* [Activity]
Would you return the lines between the one holding "新しいカメラをすぐに作成した" and the one holding "## Foodayでの引き出し方法は次の通りです：", inclusive, and only those, exactly as they stand in the listing below?

[[ Excerpted data open ]]

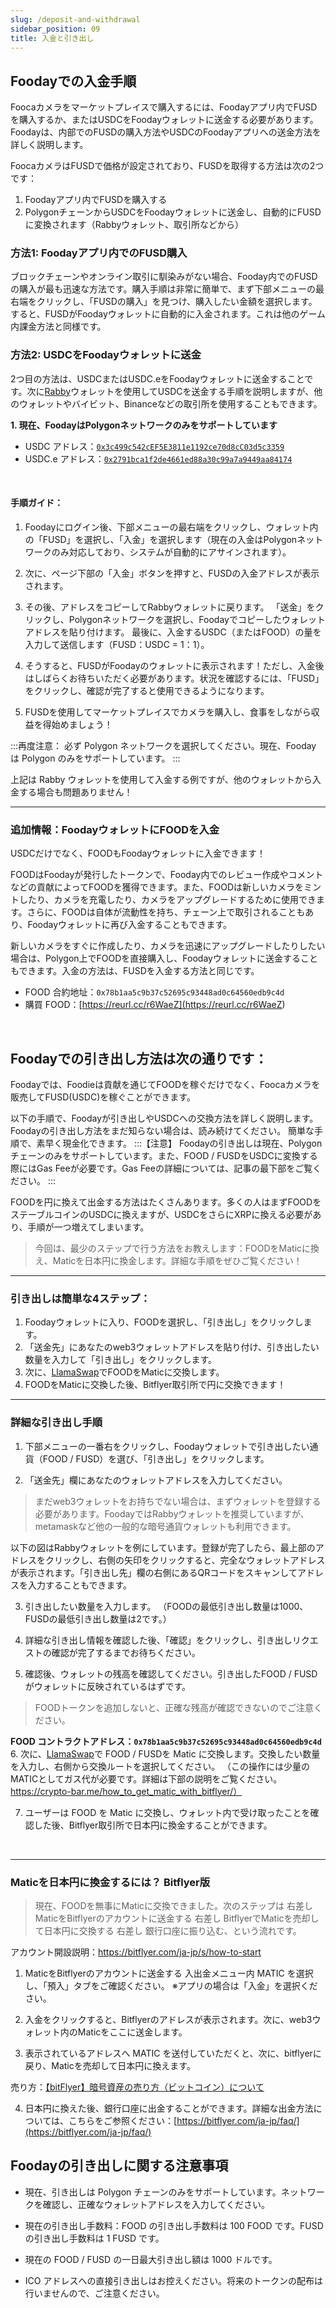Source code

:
 ```yaml
---
slug: /deposit-and-withdrawal
sidebar_position: 09
title: 入金と引き出し
---
```

## Foodayでの入金手順
Foocaカメラをマーケットプレイスで購入するには、Foodayアプリ内でFUSDを購入するか、またはUSDCをFoodayウォレットに送金する必要があります。Foodayは、内部でのFUSDの購入方法やUSDCのFoodayアプリへの送金方法を詳しく説明します。

FoocaカメラはFUSDで価格が設定されており、FUSDを取得する方法は次の2つです：

1. Foodayアプリ内でFUSDを購入する
2. PolygonチェーンからUSDCをFoodayウォレットに送金し、自動的にFUSDに変換されます（Rabbyウォレット、取引所などから）


### 方法1: Foodayアプリ内でのFUSD購入
ブロックチェーンやオンライン取引に馴染みがない場合、Fooday内でのFUSDの購入が最も迅速な方法です。購入手順は非常に簡単で、まず下部メニューの最右端をクリックし、「FUSDの購入」を見つけ、購入したい金額を選択します。すると、FUSDがFoodayウォレットに自動的に入金されます。これは他のゲーム内課金方法と同様です。

### 方法2: USDCをFoodayウォレットに送金
2つ目の方法は、USDCまたはUSDC.eをFoodayウォレットに送金することです。次に[Rabby](<https://rabby.io/>)ウォレットを使用してUSDCを送金する手順を説明しますが、他のウォレットやバイビット、Binanceなどの取引所を使用することもできます。

**1. 現在、FoodayはPolygonネットワークのみをサポートしています**  

* USDC アドレス：[`0x3c499c542cEF5E3811e1192ce70d8cC03d5c3359`](<https://polygonscan.com/address/0x3c499c542cEF5E3811e1192ce70d8cC03d5c3359>)  
* USDC.e アドレス：[`0x2791bca1f2de4661ed88a30c99a7a9449aa84174`](<https://polygonscan.com/address/0x2791bca1f2de4661ed88a30c99a7a9449aa84174>)

<br/>

#### 手順ガイド：

1. Foodayにログイン後、下部メニューの最右端をクリックし、ウォレット内の「FUSD」を選択し、「入金」を選択します（現在の入金はPolygonネットワークのみ対応しており、システムが自動的にアサインされます）。

2. 次に、ページ下部の「入金」ボタンを押すと、FUSDの入金アドレスが表示されます。

3. その後、アドレスをコピーしてRabbyウォレットに戻ります。 「送金」をクリックし、Polygonネットワークを選択し、Foodayでコピーしたウォレットアドレスを貼り付けます。 最後に、入金するUSDC（またはFOOD）の量を入力して送信します（FUSD：USDC = 1：1）。

4. そうすると、FUSDがFoodayのウォレットに表示されます！ただし、入金後はしばらくお待ちいただく必要があります。状況を確認するには、「FUSD」をクリックし、確認が完了すると使用できるようになります。

5. FUSDを使用してマーケットプレイスでカメラを購入し、食事をしながら収益を得始めましょう！

:::再度注意：
必ず Polygon ネットワークを選択してください。現在、Fooday は Polygon のみをサポートしています。
:::

上記は Rabby ウォレットを使用して入金する例ですが、他のウォレットから入金する場合も問題ありません！
***

### 追加情報：FoodayウォレットにFOODを入金

USDCだけでなく、FOODもFoodayウォレットに入金できます！

FOODはFoodayが発行したトークンで、Fooday内でのレビュー作成やコメントなどの貢献によってFOODを獲得できます。また、FOODは新しいカメラをミントしたり、カメラを充電したり、カメラをアップグレードするために使用できます。さらに、FOODは自体が流動性を持ち、チェーン上で取引されることもあり、Foodayウォレットに再び入金することもできます。

新しいカメラをすぐに作成したり、カメラを迅速にアップグレードしたりしたい場合は、Polygon上でFOODを直接購入し、Foodayウォレットに送金することもできます。入金の方法は、FUSDを入金する方法と同じです。

* FOOD 合約地址：`0x78b1aa5c9b37c52695c93448ad0c64560edb9c4d`
* 購買 FOOD：[https://reurl.cc/r6WaeZ](<https://reurl.cc/r6WaeZ>)

<br/>

## Foodayでの引き出し方法は次の通りです：

Foodayでは、Foodieは貢献を通じてFOODを稼ぐだけでなく、Foocaカメラを販売してFUSD(USDC)を稼ぐことができます。

以下の手順で、Foodayが引き出しやUSDCへの交換方法を詳しく説明します。Foodayの引き出し方法をまだ知らない場合は、読み続けてください。
簡単な手順で、素早く現金化できます。
:::【注意】
Foodayの引き出しは現在、Polygonチェーンのみをサポートしています。また、FOOD / FUSDをUSDCに変換する際にはGas Feeが必要です。Gas Feeの詳細については、記事の最下部をご覧ください。
:::

FOODを円に換えて出金する方法はたくさんあります。多くの人はまずFOODをステーブルコインのUSDCに換えますが、USDCをさらにXRPに換える必要があり、手順が一つ増えてしまいます。

> 今回は、最少のステップで行う方法をお教えします：FOODをMaticに換え、Maticを日本円に換金します。詳細な手順をぜひご覧ください！

***
### 引き出しは簡単な4ステップ：

1. Foodayウォレットに入り、FOODを選択し、「引き出し」をクリックします。
2. 「送金先」にあなたのweb3ウォレットアドレスを貼り付け、引き出したい数量を入力して「引き出し」をクリックします。
3. 次に、[LlamaSwap](https://swap.defillama.com/?chain=polygon&from=0x78b1aa5c9b37c52695c93448ad0c64560edb9c4d&to=0x0000000000000000000000000000000000000000)でFOODをMaticに交換します。
4. FOODをMaticに交換した後、Bitflyer取引所で円に交換できます！


***

### 詳細な引き出し手順​

1. 下部メニューの一番右をクリックし、Foodayウォレットで引き出したい通貨（FOOD / FUSD）を選び、「引き出し」をクリックします。
 
2. 「送金先」欄にあなたのウォレットアドレスを入力してください。

> まだweb3ウォレットをお持ちでない場合は、まずウォレットを登録する必要があります。FoodayではRabbyウォレットを推奨していますが、metamaskなど他の一般的な暗号通貨ウォレットも利用できます。

以下の図はRabbyウォレットを例にしています。登録が完了したら、最上部のアドレスをクリックし、右側の矢印をクリックすると、完全なウォレットアドレスが表示されます。「引き出し先」欄の右側にあるQRコードをスキャンしてアドレスを入力することもできます。

[](.//deposit01.png)

3. 引き出したい数量を入力します。
（FOODの最低引き出し数量は1000、FUSDの最低引き出し数量は2です。）
 
4. 詳細な引き出し情報を確認した後、「確認」をクリックし、引き出しリクエストの確認が完了するまでお待ちください。
[](.//deposit02.png)

5. 確認後、ウォレットの残高を確認してください。引き出したFOOD / FUSDがウォレットに反映されているはずです。
> FOODトークンを追加しないと、正確な残高が確認できないのでご注意ください。

**FOOD コントラクトアドレス：`0x78b1aa5c9b37c52695c93448ad0c64560edb9c4d`**
6. 次に、[LlamaSwap](https://swap.defillama.com/?chain=polygon&from=0x78b1aa5c9b37c52695c93448ad0c64560edb9c4d&to=0x0000000000000000000000000000000000000000)で FOOD / FUSDを Matic に交換します。交換したい数量を入力し、右側から交換ルートを選択してください。
[](.//deposit04.png)
（この操作には少量のMATICとしてガス代が必要です。詳細は下部の説明をご覧ください。https://crypto-bar.me/how_to_get_matic_with_bitflyer/）
 
7. ユーザーは FOOD を Matic に交換し、ウォレット内で受け取ったことを確認した後、Bitflyer取引所で日本円に換金することができます。
<br/>

***

### Maticを日本円に換金するには？ Bitflyer版
>現在、FOODを無事にMaticに交換できました。次のステップは 右差し MaticをBitflyerのアカウントに送金する 右差し BitflyerでMaticを売却して日本円に交換する 右差し 銀行口座に振り込む、という流れです。

アカウント開設説明：https://bitflyer.com/ja-jp/s/how-to-start

1. MaticをBitflyerのアカウントに送金する
入出金メニュー内 MATIC を選択し、「預入」タブをご確認ください。
※アプリの場合は「入金」を選択ください。
 
2. 入金をクリックすると、Bitflyerのアドレスが表示されます。次に、web3ウォレット内のMaticをここに送金します。
[](.//deposit03.png)

3. 表示されているアドレスへ MATIC を送付していただくと、次に、bitflyerに戻り、Maticを売却して日本円に換えます。

売り方：[【bitFlyer】暗号資産の売り方（ビットコイン）について](https://www.youtube.com/watch?v=SSiD1P6tvdA)
 

4. 日本円に換えた後、銀行口座に出金することができます。詳細な出金方法については、こちらをご参照ください：[https://bitflyer.com/ja-jp/faq/](https://bitflyer.com/ja-jp/faq/)



## Foodayの引き出しに関する注意事項

* 現在、引き出しは Polygon チェーンのみをサポートしています。ネットワークを確認し、正確なウォレットアドレスを入力してください。

* 現在の引き出し手数料：FOOD の引き出し手数料は 100 FOOD です。FUSD の引き出し手数料は 1 FUSD です。

* 現在の FOOD / FUSD の一日最大引き出し額は 1000 ドルです。

* ICO アドレスへの直接引き出しはお控えください。将来のトークンの配布は行いませんので、ご注意ください。

<br/>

[[ Excerpted data closed ]]

* [Answer below]
新しいカメラをすぐに作成したり、カメラを迅速にアップグレードしたりしたい場合は、Polygon上でFOODを直接購入し、Foodayウォレットに送金することもできます。入金の方法は、FUSDを入金する方法と同じです。

* FOOD 合約地址：`0x78b1aa5c9b37c52695c93448ad0c64560edb9c4d`
* 購買 FOOD：[https://reurl.cc/r6WaeZ](<https://reurl.cc/r6WaeZ>)

<br/>

## Foodayでの引き出し方法は次の通りです：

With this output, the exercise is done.